On 7/17/07, Dave Hansen <haveblue@xxxxxxxxxx> wrote:
On Tue, 2007-07-17 at 08:49 -0700, Paul (宝瑠) Menage wrote: > Because as soon as you do the atomic_dec_and_test() on css->refcnt and > the refcnt hits zero, then theoretically someone other thread (that > already holds container_mutex) could check that the refcount is zero > and free the container structure. Then that other task had a reference and itself should have bumped the count, and the other user would never have seen it hit zero.
Nope. The container could have been empty (of tasks) and hence had a zero count. The liveness model used by containers is that when the refcount hits zero, the container isn't immediately destroyed (since it can contain useful historical usage data, etc) but simply becomes eligible for destruction by userspace via an rmdir().
Even if there are still pages attached to the container, why not just have those take a reference, and don't bother actually freeing the container until the last true reference is dropped?

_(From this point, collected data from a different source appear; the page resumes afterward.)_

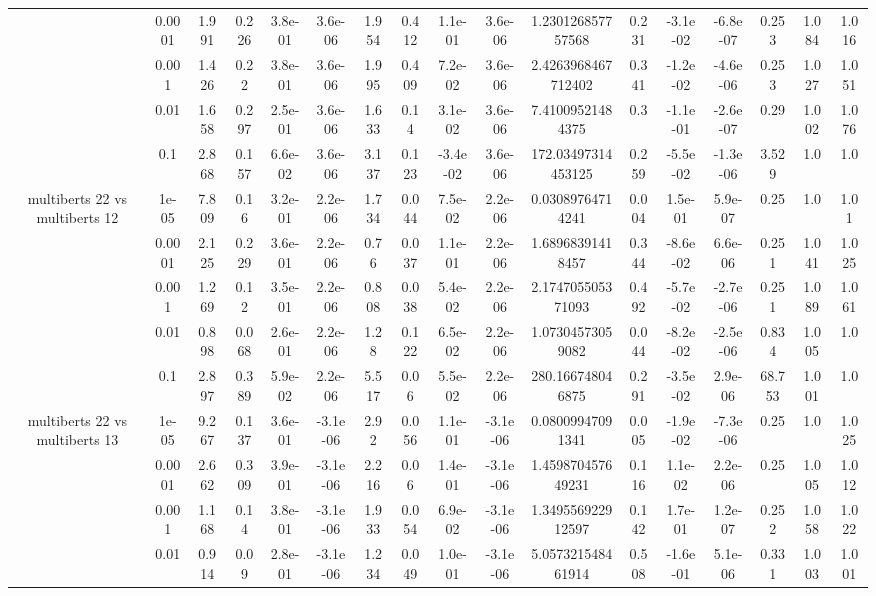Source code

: \begin{tabular}{|c|c|c|c|c|c|c|c|c|c|c|c|c|c|c|c|c|}
 & 0.0001 & 1.991 & 0.226 & 3.8e-01 & 3.6e-06 & 1.954 & 0.412 & 1.1e-01 & 3.6e-06 & 1.230126857757568 & 0.231 & -3.1e-02 & -6.8e-07 & 0.253 & 1.084 & 1.016 \\
 & 0.001 & 1.426 & 0.22 & 3.8e-01 & 3.6e-06 & 1.995 & 0.409 & 7.2e-02 & 3.6e-06 & 2.4263968467712402 & 0.341 & -1.2e-02 & -4.6e-06 & 0.253 & 1.027 & 1.051 \\
 & 0.01 & 1.658 & 0.297 & 2.5e-01 & 3.6e-06 & 1.633 & 0.14 & 3.1e-02 & 3.6e-06 & 7.41009521484375 & 0.3 & -1.1e-01 & -2.6e-07 & 0.29 & 1.002 & 1.076 \\
 & 0.1 & 2.868 & 0.157 & 6.6e-02 & 3.6e-06 & 3.137 & 0.123 & -3.4e-02 & 3.6e-06 & 172.03497314453125 & 0.259 & -5.5e-02 & -1.3e-06 & 3.529 & 1.0 & 1.0 \\
\hline
\multirow{5}{*}{multiberts 22 vs multiberts 12} & 1e-05 & 7.809 & 0.16 & 3.2e-01 & 2.2e-06 & 1.734 & 0.044 & 7.5e-02 & 2.2e-06 & 0.03089764714241 & 0.004 & 1.5e-01 & 5.9e-07 & 0.25 & 1.0 & 1.01 \\
 & 0.0001 & 2.125 & 0.229 & 3.6e-01 & 2.2e-06 & 0.76 & 0.037 & 1.1e-01 & 2.2e-06 & 1.68968391418457 & 0.344 & -8.6e-02 & 6.6e-06 & 0.251 & 1.041 & 1.025 \\
 & 0.001 & 1.269 & 0.12 & 3.5e-01 & 2.2e-06 & 0.808 & 0.038 & 5.4e-02 & 2.2e-06 & 2.174705505371093 & 0.492 & -5.7e-02 & -2.7e-06 & 0.251 & 1.089 & 1.061 \\
 & 0.01 & 0.898 & 0.068 & 2.6e-01 & 2.2e-06 & 1.28 & 0.122 & 6.5e-02 & 2.2e-06 & 1.07304573059082 & 0.044 & -8.2e-02 & -2.5e-06 & 0.834 & 1.005 & 1.0 \\
 & 0.1 & 2.897 & 0.389 & 5.9e-02 & 2.2e-06 & 5.517 & 0.06 & 5.5e-02 & 2.2e-06 & 280.166748046875 & 0.291 & -3.5e-02 & 2.9e-06 & 68.753 & 1.001 & 1.0 \\
\hline
\multirow{5}{*}{multiberts 22 vs multiberts 13} & 1e-05 & 9.267 & 0.137 & 3.6e-01 & -3.1e-06 & 2.92 & 0.056 & 1.1e-01 & -3.1e-06 & 0.08009947091341 & 0.005 & -1.9e-02 & -7.3e-06 & 0.25 & 1.0 & 1.025 \\
 & 0.0001 & 2.662 & 0.309 & 3.9e-01 & -3.1e-06 & 2.216 & 0.06 & 1.4e-01 & -3.1e-06 & 1.459870457649231 & 0.116 & 1.1e-02 & 2.2e-06 & 0.25 & 1.005 & 1.012 \\
 & 0.001 & 1.168 & 0.14 & 3.8e-01 & -3.1e-06 & 1.933 & 0.054 & 6.9e-02 & -3.1e-06 & 1.349556922912597 & 0.142 & 1.7e-01 & 1.2e-07 & 0.252 & 1.058 & 1.022 \\
 & 0.01 & 0.914 & 0.09 & 2.8e-01 & -3.1e-06 & 1.234 & 0.049 & 1.0e-01 & -3.1e-06 & 5.057321548461914 & 0.508 & -1.6e-01 & 5.1e-06 & 0.331 & 1.003 & 1.001 \\

\end{tabular}

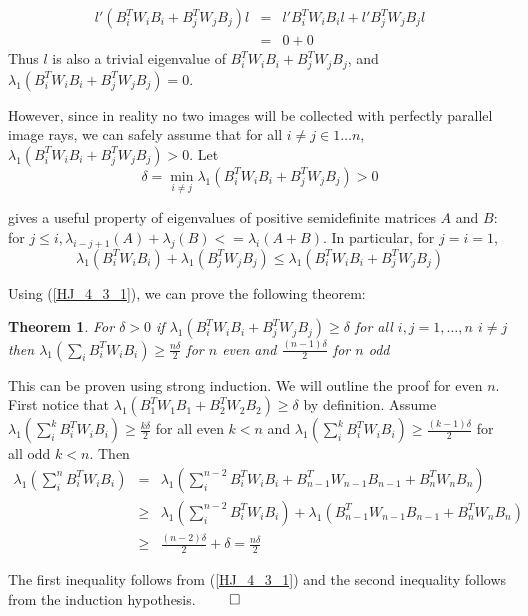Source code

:\documentclass[10pt]{amsart}
\newcommand{\btwbi}{B^T_iW_iB_i}
\newcommand{\btwbj}{B^T_jW_jB_j}
\newtheorem{theorem}{Theorem}
\begin{document}
\begin{eqnarray*}
l'(\btwbi+\btwbj)l & = & l'\btwbi l + l'\btwbj l \\
                   & = & 0 + 0
\end{eqnarray*}
Thus $l$ is also a trivial eigenvalue of $\btwbi+\btwbj$, and $\lambda_1(\btwbi+\btwbj)=0$.

However, since in reality no two images will be collected with perfectly
parallel image rays, we can safely assume that for all $i\ne j\in 1\ldots n$,
$\lambda_1(\btwbi+\btwbj)>0$. Let 
\begin{equation}\label{w_assumption_eq}
\delta = \min_{i\ne j}\lambda_1(\btwbi+\btwbj) > 0
\end{equation}

\cite{H_AND_J} gives a useful property of eigenvalues of positive semidefinite
matrices $A$ and $B$: for $j\le i,
\lambda_{i-j+1}(A)+\lambda_j(B)<=\lambda_i(A+B)$.
In particular, for $j=i=1$,
\begin{equation}\label{HJ_4_3_1}
\lambda_1(\btwbi)+\lambda_1(\btwbj) \le \lambda_1(\btwbi+\btwbj)
\end{equation}

Using (\ref{HJ_4_3_1}), we can prove the following theorem:

\begin{theorem} \label{theorem_1}
	 For $\delta > 0$ if $\lambda_1(B^T_iW_iB_i + B^T_jW_jB_j) \geq \delta$
         for all $i, j = 1, \dots, n$ $i \ne j$ then $\lambda_1(\sum_i
         B^T_iW_iB_i) \geq \frac{n\delta}{2}$ for $n$ even and
         $\frac{(n-1)\delta}{2}$ for $n$ odd
\end{theorem}

This can be proven using strong induction.  We will outline the proof for even
$n$.  First notice that $\lambda_1(B^T_1W_1B_1 + B^T_2W_2B_2) \geq \delta$ by
definition.  Assume $\lambda_1(\sum^k_i B^T_iW_iB_i) \geq \frac{k\delta}{2}$ for
all even $k < n$ and $\lambda_1(\sum^k_i B^T_iW_iB_i) \geq
\frac{(k-1)\delta}{2}$ for all odd $k < n$.  Then
\begin{eqnarray*}
\lambda_1(\sum^n_iB^T_iW_iB_i) &=&\lambda_1(\sum^{n-2}_i B^T_iW_iB_i + B^T_{n-1}W_{n-1}B_{n-1} +  B^T_{n}W_{n}B_{n})\\
&\geq&\lambda_1(\sum^{n-2}_i B^T_iW_iB_i) +  \lambda_1(B^T_{n-1}W_{n-1}B_{n-1} + B^T_{n}W_{n}B_{n})\\
&\geq&\frac{(n-2)\delta}{2} + \delta = \frac{n\delta}{2}
\end{eqnarray*}

The first inequality follows from (\ref{HJ_4_3_1}) and the second
inequality follows from the induction hypothesis. $\qed$
\end{document}
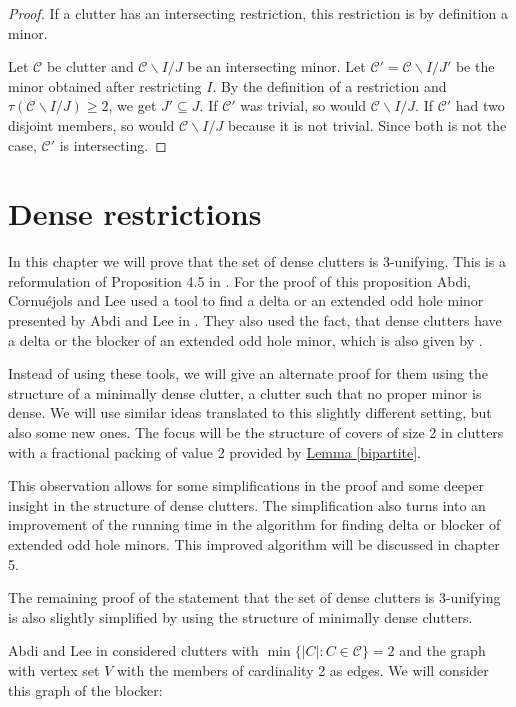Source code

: \documentclass[a4paper, 12pt]{scrbook}
\theoremstyle{definition}
\begin{document}
  \begin{proof}
      If a clutter has an intersecting restriction, this restriction is by definition a minor.

      Let $\mathcal{C}$ be clutter and $\mathcal{C} \backslash I /J$ be an intersecting minor.
      Let $\mathcal{C'}=\mathcal{C} \backslash I /J'$ be the minor obtained after restricting $I$.
      By the definition of a restriction and $\tau(\mathcal{C} \backslash I /J) \geq 2$, we get $J' \subseteq J$. If $\mathcal{C'}$ was trivial, so would $\mathcal{C} \backslash I / J$.
      If $\mathcal{C'}$ had two disjoint members, so would $\mathcal{C} \backslash I /J$ because it is not trivial.
      Since both is not the case, $\mathcal{C'}$ is intersecting.
  \end{proof}


   \chapter{Dense restrictions}
   In this chapter we will prove that the set of dense clutters is 3-unifying.
   This is a reformulation of Proposition 4.5 in \cite{restrictions}.
   For the proof of this proposition Abdi, Cornuéjols and Lee used a tool to find a delta or an extended odd hole minor presented by Abdi and Lee in \cite{deltas}. They also used the fact, that dense clutters have a delta or the blocker of an extended odd hole minor, which is also given by \cite{deltas}.


   Instead of using these tools, we will give an alternate proof for them using the structure of a minimally dense clutter, a clutter such that no proper minor is dense.
   We will use similar ideas translated to this slightly different setting, but also some new ones.
   The focus will be the structure of covers of size 2 in clutters with a fractional packing of value 2 provided by \hyperref[bipartite]{Lemma \ref*{bipartite}}.

   This observation allows for some simplifications in the proof and some deeper insight in the structure of dense clutters.
   The simplification also turns into an improvement of the running time in the algorithm for finding delta or blocker of extended odd hole minors. This improved algorithm will be discussed in chapter 5.

The remaining proof of the statement that the set of dense clutters is 3-unifying is also slightly simplified by using the structure of minimally dense clutters.

Abdi and Lee in \cite{deltas} considered clutters with $\min\{|C|:C\in \mathcal{C}\}=2$ and the graph with vertex set $V$ with the members of cardinality 2 as edges. We will consider this graph of the blocker:
\end{document}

Yes, we could potentially just use the main count variable rather than having separate per-subsystem extra refcounts. The main reasons to do it this way are: - the root subsystem state for a subsystem can shift between different "struct container" objects if it was previously inactive and gets mounted as part of a hierarchy (or similarly, gets unmounted and goes inactive). Possibly we could get around this by simply saying not doing refcounting on the subsys states attached to root containers since they can never be freed anyway. - At some point I'd like to be able to support shifting subsystems between active hierarchies, at least in limited cases such as where the hierarchies are isomorphic, or binding/unbinding subsystems to/from active hierarchies. At that point we definitely need to be able to split out the different subsystem state refcounts from one another in the same hierarchy. - we'd still have the issue that Balbir wants to be able to drop a reference in a non-sleeping context, and we want to avoid doing excessive synchronization in the normal case when the css_put() doesn't put the reference count to zero.
Does it matter if the destruction callbacks don't happen until well after an attempt to destroy the container is made?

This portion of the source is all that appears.